___ RECORDS SUPPLIED ___

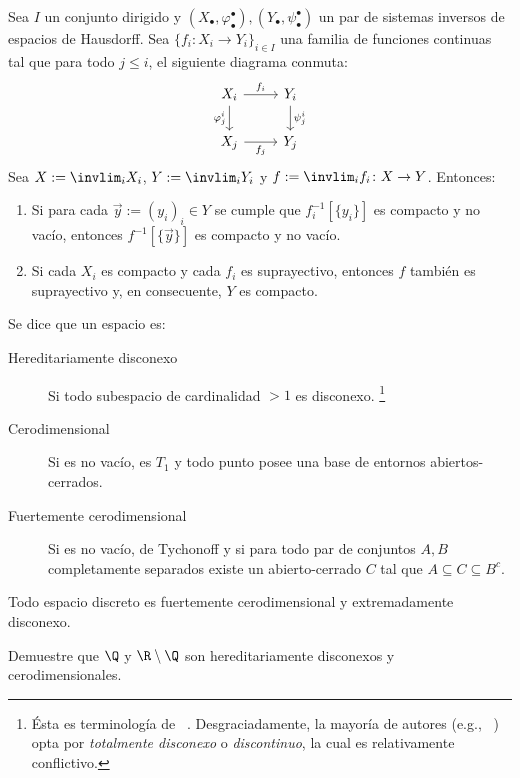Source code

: \documentclass[topologia-analisis.tex]{subfiles}
\begin{document}
\begin{cor}\label{thm:proj_lim_surj_maps}
	Sea $I$ un conjunto dirigido y $(X_\bullet, \varphi_\bullet^\bullet), (Y_\bullet, \psi_\bullet^\bullet)$ un par de sistemas inversos
	de espacios de Hausdorff.
	Sea $\{ f_i \colon X_i \to Y_i \}_{i\in I}$ una familia de funciones continuas tal que para todo $j \le i$, el siguiente diagrama conmuta:
	\[\begin{tikzcd}
		{X_i} & {Y_i} \\
		{X_j} & {Y_j}
		\arrow["{\psi^i_j}", from=1-2, to=2-2]
		\arrow["{\varphi^i_j}"', from=1-1, to=2-1]
		\arrow["{f_i}", from=1-1, to=1-2]
		\arrow["{f_j}"', from=2-1, to=2-2]
	\end{tikzcd}\]
	Sea $X := \invlim_i X_i$, $Y := \invlim_i Y_i$ y $f := \invlim_i f_i \colon X \to Y$. Entonces:
	\begin{enumerate}
		\item Si para cada $\vec y := (y_i)_i \in Y$ se cumple que $f_i^{-1}[\{ y_i \}]$ es compacto y no vacío,
			entonces $f^{-1}[\{ \vec y \}]$ es compacto y no vacío.
		\item Si cada $X_i$ es compacto y cada $f_i$ es suprayectivo, entonces $f$ también es suprayectivo y, en consecuente, $Y$ es compacto.
	\end{enumerate}
\end{cor}
\thmdep{}

\begin{mydef}
	Se dice que un espacio es:
	\begin{description}
		\item[Hereditariamente disconexo]
			Si todo subespacio de cardinalidad ${}>1$ es disconexo.%
			\footnote{Ésta es terminología de \citeauthor{engelking:top}~\cite{engelking:top}.
			Desgraciadamente, la mayoría de autores (e.g., \citeauthor{bourbaki:TG1}~\cite[I.83]{bourbaki:TG1}) opta por \textit{totalmente
			disconexo} o \textit{discontinuo}, la cual es relativamente conflictivo.}
		\item[Cerodimensional]
			Si es no vacío, es $T_1$ y todo punto posee una base de entornos abiertos-cerrados.
		\item[Fuertemente cerodimensional]
			Si es no vacío, de Tychonoff y si para todo par de conjuntos $A,B$
			completamente separados existe un abierto-cerrado $C$ tal que $A\subseteq C \subseteq B^c$.
	\end{description}
\end{mydef}
Todo espacio discreto es fuertemente cerodimensional y extremadamente disconexo.
\begin{prob}
	Demuestre que $\Q$ y $\R \setminus \Q$ son hereditariamente disconexos y cerodimensionales.
\end{prob}
\end{document}

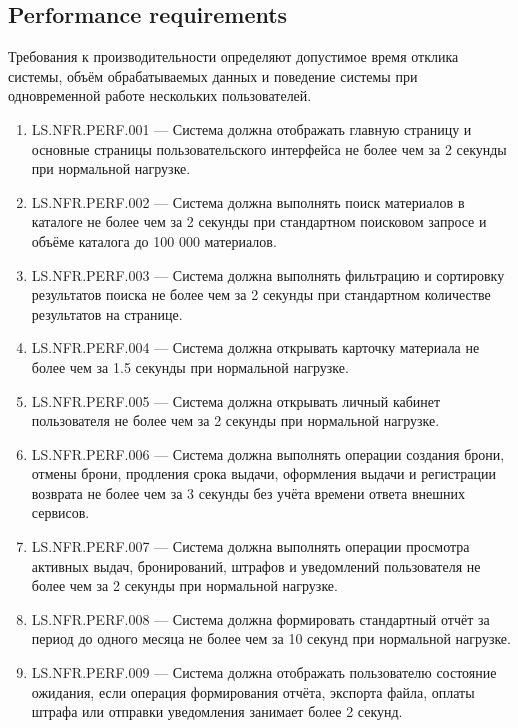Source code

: \documentclass[12pt,a4paper]{article}
\begin{document}
	\subsection{Performance requirements}
	
	Требования к производительности определяют допустимое время отклика системы,
	объём обрабатываемых данных и поведение системы при одновременной работе
	нескольких пользователей.
	
	\begin{enumerate}
		\item LS.NFR.PERF.001 --- Система должна отображать главную страницу и основные
		страницы пользовательского интерфейса не более чем за 2 секунды при нормальной
		нагрузке.
		
		\item LS.NFR.PERF.002 --- Система должна выполнять поиск материалов в каталоге
		не более чем за 2 секунды при стандартном поисковом запросе и объёме каталога
		до 100 000 материалов.
		
		\item LS.NFR.PERF.003 --- Система должна выполнять фильтрацию и сортировку
		результатов поиска не более чем за 2 секунды при стандартном количестве
		результатов на странице.
		
		\item LS.NFR.PERF.004 --- Система должна открывать карточку материала не более
		чем за 1.5 секунды при нормальной нагрузке.
		
		\item LS.NFR.PERF.005 --- Система должна открывать личный кабинет пользователя
		не более чем за 2 секунды при нормальной нагрузке.
		
		\item LS.NFR.PERF.006 --- Система должна выполнять операции создания брони,
		отмены брони, продления срока выдачи, оформления выдачи и регистрации возврата
		не более чем за 3 секунды без учёта времени ответа внешних сервисов.
		
		\item LS.NFR.PERF.007 --- Система должна выполнять операции просмотра активных
		выдач, бронирований, штрафов и уведомлений пользователя не более чем за
		2 секунды при нормальной нагрузке.
		
		\item LS.NFR.PERF.008 --- Система должна формировать стандартный отчёт за период
		до одного месяца не более чем за 10 секунд при нормальной нагрузке.
		
		\item LS.NFR.PERF.009 --- Система должна отображать пользователю состояние
		ожидания, если операция формирования отчёта, экспорта файла, оплаты штрафа
		или отправки уведомления занимает более 2 секунд.
		

\end{enumerate}
\end{document}
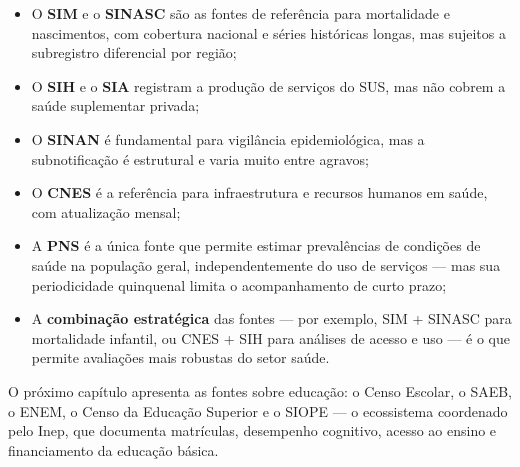 \begin{itemize}
  \item O \textbf{SIM} e o \textbf{SINASC} são as fontes de referência para mortalidade e nascimentos, com cobertura nacional e séries históricas longas, mas sujeitos a subregistro diferencial por região;
  \item O \textbf{SIH} e o \textbf{SIA} registram a produção de serviços do SUS, mas não cobrem a saúde suplementar privada;
  \item O \textbf{SINAN} é fundamental para vigilância epidemiológica, mas a subnotificação é estrutural e varia muito entre agravos;
  \item O \textbf{CNES} é a referência para infraestrutura e recursos humanos em saúde, com atualização mensal;
  \item A \textbf{PNS} é a única fonte que permite estimar prevalências de condições de saúde na população geral, independentemente do uso de serviços --- mas sua periodicidade quinquenal limita o acompanhamento de curto prazo;
  \item A \textbf{combinação estratégica} das fontes --- por exemplo, SIM + SINASC para mortalidade infantil, ou CNES + SIH para análises de acesso e uso --- é o que permite avaliações mais robustas do setor saúde.
\end{itemize}

\medskip

O próximo capítulo apresenta as fontes sobre educação: o Censo Escolar, o SAEB, o ENEM, o Censo da Educação Superior e o SIOPE --- o ecossistema coordenado pelo Inep, que documenta matrículas, desempenho cognitivo, acesso ao ensino e financiamento da educação básica.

___

* PROBLEM STATEMENT *
Check each line of the entries for the string "выполнять". Copy the lines that have it.

* RESULT OF THIS EXERCISE *
		\item LS.NFR.PERF.002 --- Система должна выполнять поиск материалов в каталоге
		\item LS.NFR.PERF.003 --- Система должна выполнять фильтрацию и сортировку
		\item LS.NFR.PERF.006 --- Система должна выполнять операции создания брони,
		\item LS.NFR.PERF.007 --- Система должна выполнять операции просмотра активных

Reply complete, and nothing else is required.